Plain-text document sources
========================

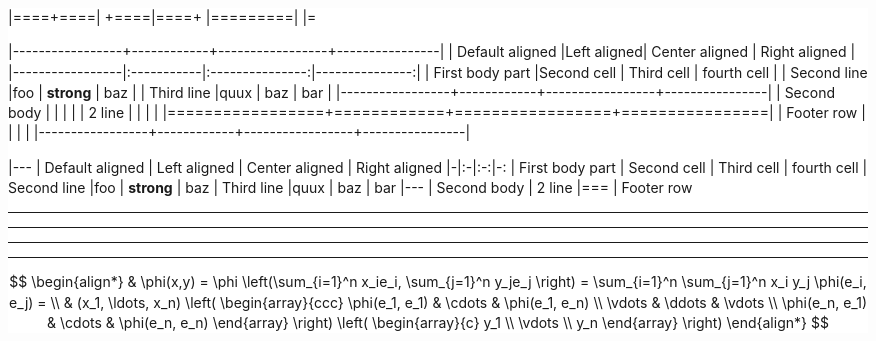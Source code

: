 |====+====|
+====|====+
|=========|
|=



|-----------------+------------+-----------------+----------------|
| Default aligned |Left aligned| Center aligned  | Right aligned  |
|-----------------|:-----------|:---------------:|---------------:|
| First body part |Second cell | Third cell      | fourth cell    |
| Second line     |foo         | **strong**      | baz            |
| Third line      |quux        | baz             | bar            |
|-----------------+------------+-----------------+----------------|
| Second body     |            |                 |                |
| 2 line          |            |                 |                |
|=================+============+=================+================|
| Footer row      |            |                 |                |
|-----------------+------------+-----------------+----------------|


|---
| Default aligned | Left aligned | Center aligned | Right aligned
|-|:-|:-:|-:
| First body part | Second cell | Third cell | fourth cell
| Second line |foo | **strong** | baz
| Third line |quux | baz | bar
|---
| Second body
| 2 line
|===
| Footer row

* * *

---

  _  _  _  _

---------------

$$
\begin{align*}
  & \phi(x,y) = \phi \left(\sum_{i=1}^n x_ie_i, \sum_{j=1}^n y_je_j \right)
  = \sum_{i=1}^n \sum_{j=1}^n x_i y_j \phi(e_i, e_j) = \\
  & (x_1, \ldots, x_n) \left( \begin{array}{ccc}
      \phi(e_1, e_1) & \cdots & \phi(e_1, e_n) \\
      \vdots & \ddots & \vdots \\
      \phi(e_n, e_1) & \cdots & \phi(e_n, e_n)
    \end{array} \right)
  \left( \begin{array}{c}
      y_1 \\
      \vdots \\
      y_n
    \end{array} \right)
\end{align*}
$$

========================

• _PROBLEM DETAILS_:
Copy exactly the line containing "e_1) & \cdots & \phi(e_1, e_n) \\" and each line after it through the end of the records above.

• _SOLVED PROBLEM_:
      \phi(e_1, e_1) & \cdots & \phi(e_1, e_n) \\
      \vdots & \ddots & \vdots \\
      \phi(e_n, e_1) & \cdots & \phi(e_n, e_n)
    \end{array} \right)
  \left( \begin{array}{c}
      y_1 \\
      \vdots \\
      y_n
    \end{array} \right)
\end{align*}
$$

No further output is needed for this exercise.